In attesa di essere archiviate come reperti di un mondo ancora tecnologicamente balbettante, le diverse generazioni contemporaneamente in scena nei musei (mai si è vissuto così a lungo, nel mondo occidentale) scivolano, oppure si incagliano, su queste superfici assolute aiutandosi con le abilità nel destreggiarsi su Internet. Il come è arduo a definirsi: persino la espressione californiana Surfin’ the Web è ormai desueta (dimostrandosi meno duratura della Surfin’ U.S.A dei Beach Boys, datata 1963 e pure ancora in vitalissima circolazione). Il che chiama in causa una superficie molto piccola e satura di impronte digitali che condiziona enormemente il nostro rapporto con l’intorno anche più remoto e, al contempo, costituisce una instancabile vetrina del mondo e dell’umanità perennemente in show, appunto. Si tratta dello schermo dello smartphone, la superficie assolutamente più assoluta che osa contraddire il punto fondamentale di Raymond Ruyer: “nessun essere può vedersi vedere”, come pure ascoltarsi mentre si ascolta. Ma siccome una superficie assoluta è anche infinita, è difficile resistere alla tentazione di riandare alle Sphären di Peter Sloterdijk e magari alle Spirali di Yeats:

Le spirali!
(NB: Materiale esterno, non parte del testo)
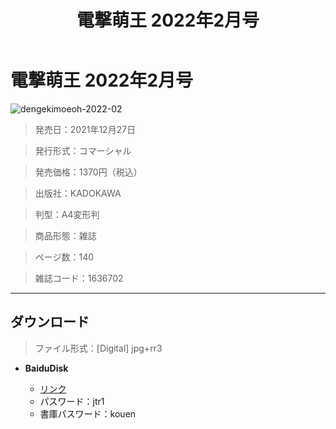 ﻿---
layout: mypost
title: 	電撃萌王 2022年2月号
categories: [角川書店]
---

# 電撃萌王 2022年2月号

![dengekimoeoh-2022-02](dengekimoeoh-2022-02-Cover.jpg)


> 発売日：2021年12月27日

> 発行形式：コマーシャル

> 発売価格：1370円（税込）

> 出版社：KADOKAWA

> 判型：A4変形判

> 商品形態：雑誌

> ページ数：140

> 雑誌コード：1636702

---
## ダウンロード
> ファイル形式：[Digital] jpg+rr3

  - **BaiduDisk**

    - [リンク](https://pan.baidu.com/s/1rL_rzpj11NsZf5981oWBCg)
    - パスワード：jtr1
    - 書庫パスワード：kouen
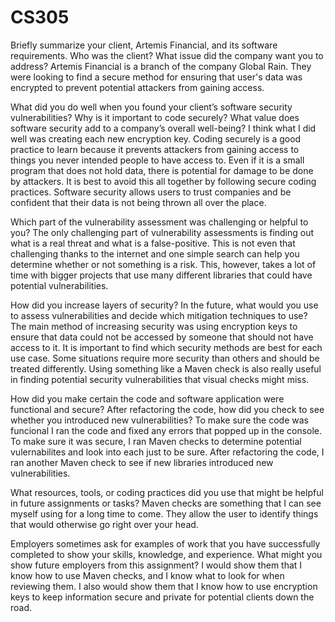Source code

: # CS305

Briefly summarize your client, Artemis Financial, and its software requirements. Who was the client? What issue did the company want you to address?
Artemis Financial is a branch of the company Global Rain. They were looking to find a secure method for ensuring that user's data was encrypted to prevent potential attackers from gaining access.

What did you do well when you found your client’s software security vulnerabilities? Why is it important to code securely? What value does software security add to a company’s overall well-being?
I think what I did well was creating each new encryption key. Coding securely is a good practice to learn because it prevents attackers from gaining access to things you never intended people to have access to. Even if it is a small program that does not hold data, there is potential for damage to be done by attackers. It is best to avoid this all together by following secure coding practices. Software security allows users to trust companies and be confident that their data is not being thrown all over the place.

Which part of the vulnerability assessment was challenging or helpful to you?
The only challenging part of vulnerability assessments is finding out what is a real threat and what is a false-positive. This is not even that challenging thanks to the internet and one simple search can help you determine whether or not something is a risk. This, however, takes a lot of time with bigger projects that use many different libraries that could have potential vulnerabilities.

How did you increase layers of security? In the future, what would you use to assess vulnerabilities and decide which mitigation techniques to use?
The main method of increasing security was using encryption keys to ensure that data could not be accessed by someone that should not have access to it. It is important to find which security methods are best for each use case. Some situations require more security than others and should be treated differently. Using something like a Maven check is also really useful in finding potential security vulnerabilities that visual checks might miss.

How did you make certain the code and software application were functional and secure? After refactoring the code, how did you check to see whether you introduced new vulnerabilities?
To make sure the code was funcional I ran the code and fixed any errors that popped up in the console. To make sure it was secure, I ran Maven checks to determine potential vulernabilites and look into each just to be sure. After refactoring the code, I ran another Maven check to see if new libraries introduced new vulnerabilities.

What resources, tools, or coding practices did you use that might be helpful in future assignments or tasks?
Maven checks are something that I can see myself using for a long time to come. They allow the user to identify things that would otherwise go right over your head. 

Employers sometimes ask for examples of work that you have successfully completed to show your skills, knowledge, and experience. What might you show future employers from this assignment?
I would show them that I know how to use Maven checks, and I know what to look for when reviewing them. I also would show them that I know how to use encryption keys to keep information secure and private for potential clients down the road.
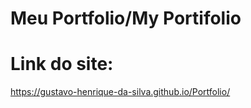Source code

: # Meu Portfolio/My Portifolio
<h1>Link do site: </h1>
<a href="https://gustavo-henrique-da-silva.github.io/Portfolio/"> https://gustavo-henrique-da-silva.github.io/Portfolio/</a>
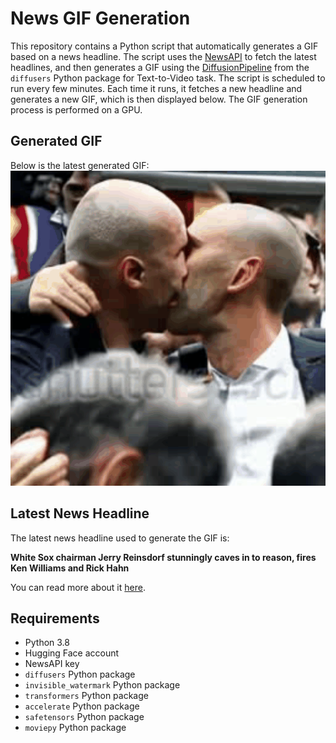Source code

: # News GIF Generation
This repository contains a Python script that automatically generates a GIF based on a news headline. The script uses the [NewsAPI](https://newsapi.org/) to fetch the latest headlines, and then generates a GIF using the [DiffusionPipeline](https://github.com/huggingface/diffusers) from the `diffusers` Python package for Text-to-Video task.
The script is scheduled to run every few minutes. Each time it runs, it fetches a new headline and generates a new GIF, which is then displayed below. The GIF generation process is performed on a GPU.

## Generated GIF
Below is the latest generated GIF:
![Generated GIF](output.gif?raw=true&v=1692871619)

## Latest News Headline
The latest news headline used to generate the GIF is:

**White Sox chairman Jerry Reinsdorf stunningly caves in to reason, fires Ken Williams and Rick Hahn**

You can read more about it [here](https://chicago.suntimes.com/white-sox/2023/8/22/23842416/white-sox-chairman-jerry-reinsdorf-stunningly-caves-into-reason-fires-ken-williams-rick-hahn).

## Requirements
- Python 3.8
- Hugging Face account
- NewsAPI key
- `diffusers` Python package
- `invisible_watermark` Python package
- `transformers` Python package
- `accelerate` Python package
- `safetensors` Python package
- `moviepy` Python package
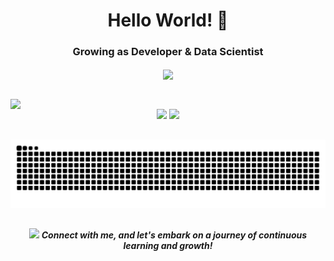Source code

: <div id="header" align="center">
  <h1> 
    Hello World! 👋
  </h1>
  <h3 align="center">
    Growing as Developer & Data Scientist
  </h3>
</div>

<div align="center">
  <img align="center" src="https://visitor-badge.laobi.icu/badge?page_id=nyomr.nyomr&left_color=royalblue&right_color=black"  />
</div>

##
<img align="center" src="https://user-images.githubusercontent.com/22107794/139580686-887df369-edb8-4bc8-b607-4fbf6d7e4866.gif">

<div id="content" align="center">
  <!-- <a href="https://git.io/streak-stats"><img src="https://github-readme-streak-stats.herokuapp.com?user=nyomr&theme=gotham" alt="GitHub Streak" /></a> 
  <a href="https://github.com/nyomr"><img height="193px" src="https://github-readme-stats.vercel.app/api/top-langs/?username=nyomr&theme=gotham&show_icons=true&hide_border=false&layout=compact" /></a> -->
  <a href="https://github.com/nyomr"><img height="193px" src="https://github-readme-stats.vercel.app/api?username=nyomr&theme=gotham&show_icons=true&hide_border=false&count_private=true)" /></a>
  <a href="https://github.com/nyomr"><img height="193px" src="https://github-readme-stats.vercel.app/api/top-langs/?username=nyomr&theme=gotham&show_icons=true&hide_border=false&layout=compact" /></a>
</div>
<div id="content-2" align="center">
  
</div>

##
![Snake animation](https://raw.githubusercontent.com/nyomr/nyomr/output/github-contribution-grid-snake-dark.svg)

##
<div id="footer" align="center">
<img src="https://user-images.githubusercontent.com/74038190/216120981-b9507c36-0e04-4469-8e27-c99271b45ba5.png" width="15"> <em><b>Connect with me, and let's embark on a journey of continuous learning and growth!</b></em>
</div>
Le spirali! Vecchio Volto di Pietra guarda: Non si possono più pensare le cose cui troppo a lungo si è pensato.

M.B. Zurich 2015

La parola Gyre significa spirale, ma anche vortice termine che bene si addice alla condizione attuale di chi sovente deve stare in equilibrio sulle superfici assolute del reale e dell’immaginario. Reale e immaginario: il dilemma eterno e ineludibile del museo.